-- YOUR INSTRUCTIONS --
Look through the records below, and copy out every line that holds the string "prefix".

-- Plain-text document sources --
☆ ☆ ☆
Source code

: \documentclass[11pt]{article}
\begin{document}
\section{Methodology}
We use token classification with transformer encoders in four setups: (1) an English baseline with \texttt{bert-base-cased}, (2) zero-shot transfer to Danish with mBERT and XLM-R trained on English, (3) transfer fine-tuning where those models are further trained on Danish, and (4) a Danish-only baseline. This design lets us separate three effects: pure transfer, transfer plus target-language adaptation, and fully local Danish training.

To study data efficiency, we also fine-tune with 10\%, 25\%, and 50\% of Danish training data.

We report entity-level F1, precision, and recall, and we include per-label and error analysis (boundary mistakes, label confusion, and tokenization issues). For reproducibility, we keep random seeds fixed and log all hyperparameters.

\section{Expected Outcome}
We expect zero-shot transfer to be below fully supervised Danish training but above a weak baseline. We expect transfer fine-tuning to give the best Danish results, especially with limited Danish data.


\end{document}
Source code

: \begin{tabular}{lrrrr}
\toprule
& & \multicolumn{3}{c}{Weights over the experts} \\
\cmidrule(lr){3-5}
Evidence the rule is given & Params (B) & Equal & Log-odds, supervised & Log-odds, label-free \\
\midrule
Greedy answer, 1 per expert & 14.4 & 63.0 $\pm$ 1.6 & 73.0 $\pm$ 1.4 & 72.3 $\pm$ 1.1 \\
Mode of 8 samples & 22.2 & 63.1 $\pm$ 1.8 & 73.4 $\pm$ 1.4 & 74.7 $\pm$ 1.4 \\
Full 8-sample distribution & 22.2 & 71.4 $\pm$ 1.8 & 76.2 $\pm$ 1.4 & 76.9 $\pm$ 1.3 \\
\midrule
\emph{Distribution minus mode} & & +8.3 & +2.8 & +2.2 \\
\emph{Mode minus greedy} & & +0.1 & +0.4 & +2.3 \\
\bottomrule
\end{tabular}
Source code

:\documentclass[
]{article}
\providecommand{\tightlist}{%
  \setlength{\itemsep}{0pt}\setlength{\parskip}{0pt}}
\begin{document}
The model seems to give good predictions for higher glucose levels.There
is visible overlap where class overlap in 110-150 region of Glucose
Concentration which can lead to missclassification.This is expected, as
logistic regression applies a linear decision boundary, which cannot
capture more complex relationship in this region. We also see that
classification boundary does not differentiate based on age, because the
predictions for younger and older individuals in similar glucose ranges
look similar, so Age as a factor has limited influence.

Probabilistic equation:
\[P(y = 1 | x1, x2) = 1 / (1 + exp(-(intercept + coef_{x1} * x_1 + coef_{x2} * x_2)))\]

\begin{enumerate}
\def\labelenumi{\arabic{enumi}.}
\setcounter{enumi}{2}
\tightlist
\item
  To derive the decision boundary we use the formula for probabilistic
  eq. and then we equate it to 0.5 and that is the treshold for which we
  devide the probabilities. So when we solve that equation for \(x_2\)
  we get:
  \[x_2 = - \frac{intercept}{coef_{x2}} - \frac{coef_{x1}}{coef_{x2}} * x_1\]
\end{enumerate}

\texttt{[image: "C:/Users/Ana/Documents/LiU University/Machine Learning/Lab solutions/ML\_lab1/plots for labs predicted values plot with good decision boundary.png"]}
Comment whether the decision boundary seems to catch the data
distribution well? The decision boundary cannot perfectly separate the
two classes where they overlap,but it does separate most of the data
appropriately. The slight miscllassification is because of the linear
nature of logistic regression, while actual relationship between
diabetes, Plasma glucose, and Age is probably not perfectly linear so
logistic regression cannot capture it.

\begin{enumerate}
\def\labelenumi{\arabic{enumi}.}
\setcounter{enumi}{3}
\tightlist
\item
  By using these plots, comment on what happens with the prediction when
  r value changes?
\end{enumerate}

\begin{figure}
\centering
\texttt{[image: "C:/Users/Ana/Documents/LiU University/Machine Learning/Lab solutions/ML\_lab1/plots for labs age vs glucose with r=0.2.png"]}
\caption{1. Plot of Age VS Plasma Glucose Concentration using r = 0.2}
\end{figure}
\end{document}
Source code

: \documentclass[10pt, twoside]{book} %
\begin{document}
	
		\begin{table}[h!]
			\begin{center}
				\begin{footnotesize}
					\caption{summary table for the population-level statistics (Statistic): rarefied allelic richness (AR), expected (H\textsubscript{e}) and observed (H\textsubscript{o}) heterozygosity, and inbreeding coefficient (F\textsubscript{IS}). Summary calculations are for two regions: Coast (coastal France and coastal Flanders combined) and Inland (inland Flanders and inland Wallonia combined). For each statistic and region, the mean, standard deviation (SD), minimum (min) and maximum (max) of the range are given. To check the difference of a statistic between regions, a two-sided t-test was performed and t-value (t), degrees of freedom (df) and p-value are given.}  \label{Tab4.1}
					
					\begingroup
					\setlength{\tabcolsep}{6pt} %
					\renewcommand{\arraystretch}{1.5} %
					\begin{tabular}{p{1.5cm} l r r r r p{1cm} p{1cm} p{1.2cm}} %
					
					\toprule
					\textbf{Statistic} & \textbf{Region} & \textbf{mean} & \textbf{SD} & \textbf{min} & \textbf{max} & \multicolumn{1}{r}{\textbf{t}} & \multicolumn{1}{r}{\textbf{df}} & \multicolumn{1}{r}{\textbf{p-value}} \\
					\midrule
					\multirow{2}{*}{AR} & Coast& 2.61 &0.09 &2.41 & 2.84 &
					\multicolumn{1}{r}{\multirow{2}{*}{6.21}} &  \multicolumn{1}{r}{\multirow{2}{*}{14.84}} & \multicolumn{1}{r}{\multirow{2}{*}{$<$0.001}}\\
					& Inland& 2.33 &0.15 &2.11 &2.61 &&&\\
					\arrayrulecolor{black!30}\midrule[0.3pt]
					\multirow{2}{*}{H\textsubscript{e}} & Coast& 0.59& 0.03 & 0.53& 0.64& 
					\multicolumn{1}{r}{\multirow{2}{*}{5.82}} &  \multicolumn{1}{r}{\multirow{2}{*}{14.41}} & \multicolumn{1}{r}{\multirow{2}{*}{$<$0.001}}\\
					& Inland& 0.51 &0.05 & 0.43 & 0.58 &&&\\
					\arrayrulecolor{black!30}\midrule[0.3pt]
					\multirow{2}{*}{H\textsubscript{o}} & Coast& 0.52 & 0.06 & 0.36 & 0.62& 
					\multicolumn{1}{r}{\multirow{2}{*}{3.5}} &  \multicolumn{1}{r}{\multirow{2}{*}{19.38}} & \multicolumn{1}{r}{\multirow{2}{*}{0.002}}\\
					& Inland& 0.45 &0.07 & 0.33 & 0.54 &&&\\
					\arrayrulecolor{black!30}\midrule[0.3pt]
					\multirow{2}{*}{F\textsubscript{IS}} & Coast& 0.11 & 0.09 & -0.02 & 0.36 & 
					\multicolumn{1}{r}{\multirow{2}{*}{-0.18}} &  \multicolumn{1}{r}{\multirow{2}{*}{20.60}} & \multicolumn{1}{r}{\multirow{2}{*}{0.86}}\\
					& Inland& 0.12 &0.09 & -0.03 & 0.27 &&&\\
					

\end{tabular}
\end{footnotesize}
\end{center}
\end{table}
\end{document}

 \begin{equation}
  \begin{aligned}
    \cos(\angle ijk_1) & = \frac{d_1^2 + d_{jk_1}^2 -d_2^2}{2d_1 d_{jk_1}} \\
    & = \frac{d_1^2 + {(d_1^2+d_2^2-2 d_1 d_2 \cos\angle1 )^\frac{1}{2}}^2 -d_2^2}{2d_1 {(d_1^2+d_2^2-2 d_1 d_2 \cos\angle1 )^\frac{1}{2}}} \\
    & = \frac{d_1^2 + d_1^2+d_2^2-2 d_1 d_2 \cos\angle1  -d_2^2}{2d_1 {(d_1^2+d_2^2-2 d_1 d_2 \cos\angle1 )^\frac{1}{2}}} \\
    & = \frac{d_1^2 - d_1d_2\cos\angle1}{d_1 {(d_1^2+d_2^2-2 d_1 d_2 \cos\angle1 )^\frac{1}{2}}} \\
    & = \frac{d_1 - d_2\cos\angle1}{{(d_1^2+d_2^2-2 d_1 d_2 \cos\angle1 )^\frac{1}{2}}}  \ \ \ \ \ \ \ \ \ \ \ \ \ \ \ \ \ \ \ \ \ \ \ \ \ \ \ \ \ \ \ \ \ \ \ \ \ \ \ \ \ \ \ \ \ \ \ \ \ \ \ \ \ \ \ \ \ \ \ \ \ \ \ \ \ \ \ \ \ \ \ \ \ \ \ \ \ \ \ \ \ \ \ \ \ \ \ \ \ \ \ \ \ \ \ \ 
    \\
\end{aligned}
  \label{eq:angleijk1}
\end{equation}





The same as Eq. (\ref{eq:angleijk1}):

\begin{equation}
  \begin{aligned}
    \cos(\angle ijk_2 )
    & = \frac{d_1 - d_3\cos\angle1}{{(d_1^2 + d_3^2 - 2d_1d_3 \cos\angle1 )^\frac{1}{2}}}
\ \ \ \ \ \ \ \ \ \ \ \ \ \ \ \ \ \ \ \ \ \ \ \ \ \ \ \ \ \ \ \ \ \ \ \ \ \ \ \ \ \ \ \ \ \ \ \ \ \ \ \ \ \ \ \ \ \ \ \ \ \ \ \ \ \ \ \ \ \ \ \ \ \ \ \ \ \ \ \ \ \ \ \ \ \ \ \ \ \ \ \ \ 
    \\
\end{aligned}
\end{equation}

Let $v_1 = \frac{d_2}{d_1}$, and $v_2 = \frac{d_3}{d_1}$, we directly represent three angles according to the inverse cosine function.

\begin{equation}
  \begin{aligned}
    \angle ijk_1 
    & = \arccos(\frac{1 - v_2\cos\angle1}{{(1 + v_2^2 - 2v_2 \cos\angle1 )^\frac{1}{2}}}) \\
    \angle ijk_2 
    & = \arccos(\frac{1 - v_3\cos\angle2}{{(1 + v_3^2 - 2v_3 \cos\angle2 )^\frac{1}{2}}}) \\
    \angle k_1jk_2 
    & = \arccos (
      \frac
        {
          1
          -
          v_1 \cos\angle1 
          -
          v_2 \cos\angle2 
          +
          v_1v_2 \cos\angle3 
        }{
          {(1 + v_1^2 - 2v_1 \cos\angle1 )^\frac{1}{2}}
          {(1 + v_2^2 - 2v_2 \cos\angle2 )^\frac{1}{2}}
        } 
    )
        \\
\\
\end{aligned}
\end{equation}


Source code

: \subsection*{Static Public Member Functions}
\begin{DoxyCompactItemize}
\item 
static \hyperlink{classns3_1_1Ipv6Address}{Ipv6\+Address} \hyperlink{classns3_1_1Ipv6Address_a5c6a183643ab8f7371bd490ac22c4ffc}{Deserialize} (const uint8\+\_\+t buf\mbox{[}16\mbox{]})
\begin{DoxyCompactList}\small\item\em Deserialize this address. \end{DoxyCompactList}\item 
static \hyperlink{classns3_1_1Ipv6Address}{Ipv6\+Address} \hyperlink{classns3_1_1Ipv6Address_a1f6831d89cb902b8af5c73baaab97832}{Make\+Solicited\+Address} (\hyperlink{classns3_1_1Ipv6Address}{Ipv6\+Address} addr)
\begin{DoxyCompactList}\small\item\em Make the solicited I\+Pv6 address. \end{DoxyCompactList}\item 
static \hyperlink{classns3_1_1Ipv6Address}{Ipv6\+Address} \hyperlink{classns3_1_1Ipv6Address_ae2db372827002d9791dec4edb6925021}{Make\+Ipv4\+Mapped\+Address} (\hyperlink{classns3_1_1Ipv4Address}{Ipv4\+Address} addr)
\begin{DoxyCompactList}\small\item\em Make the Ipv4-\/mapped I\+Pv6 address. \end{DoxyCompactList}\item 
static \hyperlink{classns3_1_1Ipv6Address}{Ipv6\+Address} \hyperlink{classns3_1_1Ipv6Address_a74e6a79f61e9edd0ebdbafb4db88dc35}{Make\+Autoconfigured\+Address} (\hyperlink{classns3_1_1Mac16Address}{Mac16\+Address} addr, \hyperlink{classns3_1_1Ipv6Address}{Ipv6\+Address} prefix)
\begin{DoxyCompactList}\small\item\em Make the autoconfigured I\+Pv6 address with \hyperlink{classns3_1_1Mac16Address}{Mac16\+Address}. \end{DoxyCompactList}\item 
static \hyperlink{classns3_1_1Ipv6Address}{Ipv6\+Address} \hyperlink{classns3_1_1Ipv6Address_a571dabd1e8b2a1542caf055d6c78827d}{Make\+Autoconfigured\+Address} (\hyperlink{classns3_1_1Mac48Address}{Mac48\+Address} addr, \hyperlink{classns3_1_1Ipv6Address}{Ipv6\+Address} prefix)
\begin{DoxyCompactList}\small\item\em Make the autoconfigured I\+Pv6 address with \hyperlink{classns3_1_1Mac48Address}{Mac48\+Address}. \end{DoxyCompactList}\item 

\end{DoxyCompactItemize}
☆ ☆ ☆
-- EXERCISE RESPONSE --
static \hyperlink{classns3_1_1Ipv6Address}{Ipv6\+Address} \hyperlink{classns3_1_1Ipv6Address_a74e6a79f61e9edd0ebdbafb4db88dc35}{Make\+Autoconfigured\+Address} (\hyperlink{classns3_1_1Mac16Address}{Mac16\+Address} addr, \hyperlink{classns3_1_1Ipv6Address}{Ipv6\+Address} prefix)
static \hyperlink{classns3_1_1Ipv6Address}{Ipv6\+Address} \hyperlink{classns3_1_1Ipv6Address_a571dabd1e8b2a1542caf055d6c78827d}{Make\+Autoconfigured\+Address} (\hyperlink{classns3_1_1Mac48Address}{Mac48\+Address} addr, \hyperlink{classns3_1_1Ipv6Address}{Ipv6\+Address} prefix)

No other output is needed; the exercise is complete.